REQUIREMENT » All lines from the one containing "This feature is" through the end of the data below must be reproduced exactly, and no others.

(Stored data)
==============================
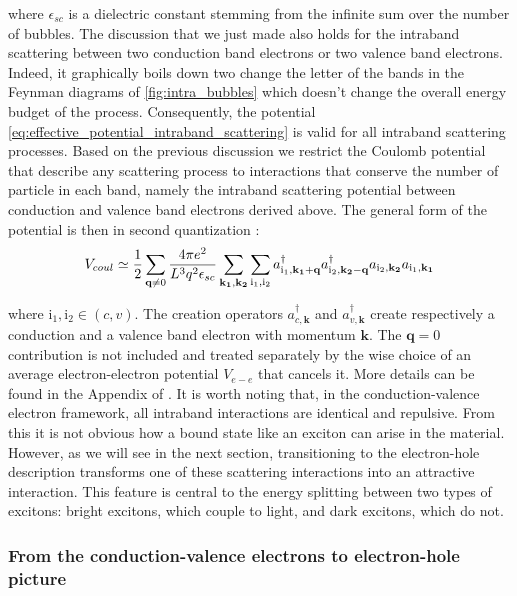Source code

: where $\epsilon_{sc}$ is a dielectric constant stemming from the infinite sum over the number of bubbles. The discussion that we just made also holds for the intraband scattering between two conduction band electrons or two valence band electrons.
Indeed, it graphically boils down two change the letter of the bands in the Feynman diagrams of \autoref{fig:intra_bubbles} which doesn't change the overall energy budget of the process. Consequently, the potential \eqref{eq:effective_potential_intraband_scattering} is valid for all intraband scattering processes.
Based on the previous discussion we restrict the Coulomb potential that describe any scattering process to interactions that conserve the number of particle in each band, namely the intraband scattering potential between conduction and valence band electrons derived above.
The general form of the potential is then in second quantization :
\begin{equation}
    V_{coul}\simeq \dfrac{1}{2}\sum_{\textbf{q}\neq 0}\dfrac{4\pi e^2}{L^3q^2\epsilon_{sc}}\sum_{\mathbf{k_{1}, k_{2}}}\sum_{\mathrm{i_1,i_2}} a^{\dagger}_{\mathrm{i_{1}},\mathbf{k_1+q}}a^{\dagger}_{\mathrm{i_{2}},\mathbf{k_2-q}}a_{\mathrm{i_{2}},\mathbf{k_2}}a_{\mathrm{i_{1}},\mathbf{k_1}}
\end{equation}

\noindent where $\mathrm{i_1,i_2} \in (c,v)$. The creation operators $a^{\dagger}_{c,\mathbf{k}}$ and $a^{\dagger}_{v,\mathbf{k}}$ create respectively a conduction and a valence band electron with momentum $\mathbf{k}$.
The $\textbf{q}=0$ contribution is not included and treated separately by the wise choice of an average electron-electron potential $V_{e-e}$ that cancels it. More details can be found in the Appendix of \cite{Combescot_cooper_excitons_2015}.
It is worth noting that, in the conduction-valence electron framework, all intraband interactions are identical and repulsive. From this it is not obvious how a bound state like an exciton can arise in the material. However, as we will see in the next section, transitioning to the electron-hole description transforms one of these scattering interactions into an attractive interaction.
 This feature is central to the energy splitting between two types of excitons: bright excitons, which couple to light, and dark excitons, which do not.

\subsubsection{From the conduction-valence electrons to electron-hole picture}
==============================
OUTPUT BELOW »
 This feature is central to the energy splitting between two types of excitons: bright excitons, which couple to light, and dark excitons, which do not.

\subsubsection{From the conduction-valence electrons to electron-hole picture}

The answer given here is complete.